Re: URx Questions from Patrick Stickler on 2002-01-23 (www-archive@w3.org from January 2002)

From: Patrick Stickler <patrick.stickler@nokia.com>
Date: Wed, 23 Jan 2002 10:26:47 +0200
To: ext Mark Baker <distobj@acm.org>
Message-ID: <B8744067.C19D%patrick.stickler@nokia.com>
Should this discussion be moved back on-list? It's very
relevant, and I'm sure others would be interested.



On 2002-01-23 0:44, "ext Mark Baker" <distobj@acm.org> wrote:

>> Though I probably will need to provide a more lengthy explanation...
> 
> Oh my, I was hoping for a couple of sound bites.

Up front, I want to give warning and apology if any of
my responses seem too curt, blunt, or generally insulting.

In the interest of clarity and avoiding rambling on so
as to say things in a politically correct or diplomatic
fashion, I've chosen to just say what I think -- and all
is said with all due respect and curtesy, honestly.

> 
> But I see that you're using the classical view of URI space.

I have stated repeatedly, and explicitly, that I subscribe
to the classical view.

> The W3C
> has been fighting for a long time to change this view, and got at
> least part of the way there with the "uri-clarification" note.
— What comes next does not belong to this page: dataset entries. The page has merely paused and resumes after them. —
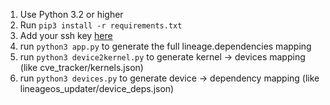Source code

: 1. Use Python 3.2 or higher
2. Run `pip3 install -r requirements.txt`
3. Add your ssh key [here](https://github.com/settings/keys)
4. run `python3 app.py` to generate the full lineage.dependencies mapping
5. run `python3 device2kernel.py` to generate kernel -> devices mapping (like cve_tracker/kernels.json)
6. run `python3 devices.py` to generate device -> dependency mapping (like lineageos_updater/device_deps.json)
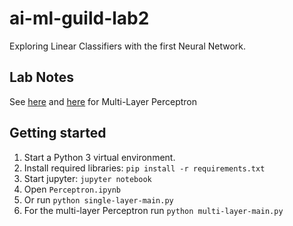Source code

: # ai-ml-guild-lab2

Exploring Linear Classifiers with the first Neural Network.

## Lab Notes

See [here](./notes/lab2.pdf) and [here](./notes/multilayer-perceptron.pdf) for Multi-Layer Perceptron

## Getting started

1. Start a Python 3 virtual environment.
1. Install required libraries: `pip install -r requirements.txt`
1. Start jupyter: `jupyter notebook`
1. Open `Perceptron.ipynb`
1. Or run `python single-layer-main.py`
1. For the multi-layer Perceptron run `python multi-layer-main.py`
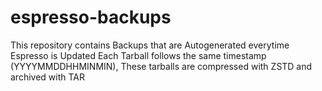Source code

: # espresso-backups
This repository contains Backups that are Autogenerated everytime Espresso is Updated
Each Tarball follows the same timestamp (YYYYMMDDHHMINMIN), These tarballs are compressed with ZSTD and archived with TAR
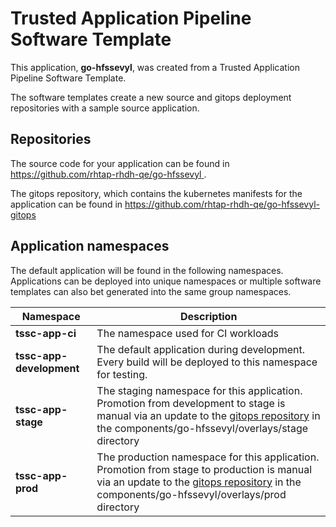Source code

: # Trusted Application Pipeline Software Template

This application, **go-hfssevyl**, was created from a Trusted Application Pipeline Software Template.

The software templates create a new source and gitops deployment repositories with a sample source application. 

## Repositories

The source code for your application can be found in [https://github.com/rhtap-rhdh-qe/go-hfssevyl ](https://github.com/rhtap-rhdh-qe/go-hfssevyl ).
 
The gitops repository, which contains the kubernetes manifests for the application can be found in 
[https://github.com/rhtap-rhdh-qe/go-hfssevyl-gitops ](https://github.com/rhtap-rhdh-qe/go-hfssevyl-gitops ) 

## Application namespaces 

The default application will be found in the following namespaces. Applications can be deployed into unique namespaces or multiple software templates can also bet generated into the same group namespaces.  

|  Namespace   |  Description   |  
| -------- | -------- |
| **tssc-app-ci** | The namespace used for CI workloads |
| **tssc-app-development** | The default application during development. Every build will be deployed to this namespace for testing. |
| **tssc-app-stage** | The staging namespace for this application. Promotion from development to stage is manual via an update to the [gitops repository](https://github.com/rhtap-rhdh-qe/go-hfssevyl-gitops ) in the components/go-hfssevyl/overlays/stage directory |
| **tssc-app-prod** | The production namespace for this application. Promotion from stage to production is manual via an update to the [gitops repository](https://github.com/rhtap-rhdh-qe/go-hfssevyl-gitops ) in the components/go-hfssevyl/overlays/prod directory |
The "clarification" does not clarify much of anything other
than what the classicial and contemporary views are. It does
not IMO mandate the contemporary view. It also lacks any clear
discussion of what either view really means for software
engineers building URI aware applications -- apart from a single
mention of the word 'formal', the significance of which must
be guessed at.

Furthermore, I find that far more people that I encounter,
particularly those working on semantic web applications,
subscribe to the classical view, particularly software
engineers building web applications that use URIs extensively,
and who want/need a logical and formal taxonomy of URI classes.
 
> I see it this way (which is also the way that Tim Berners-Lee,
> Dan Connolly, and Roy Fielding see it - the three people most
> responsible for the Web as we know it);

With all due respect to all three individuals, and many others,
I think that they are missing something fundamentally important.
(Even the gods can be wrong now and then)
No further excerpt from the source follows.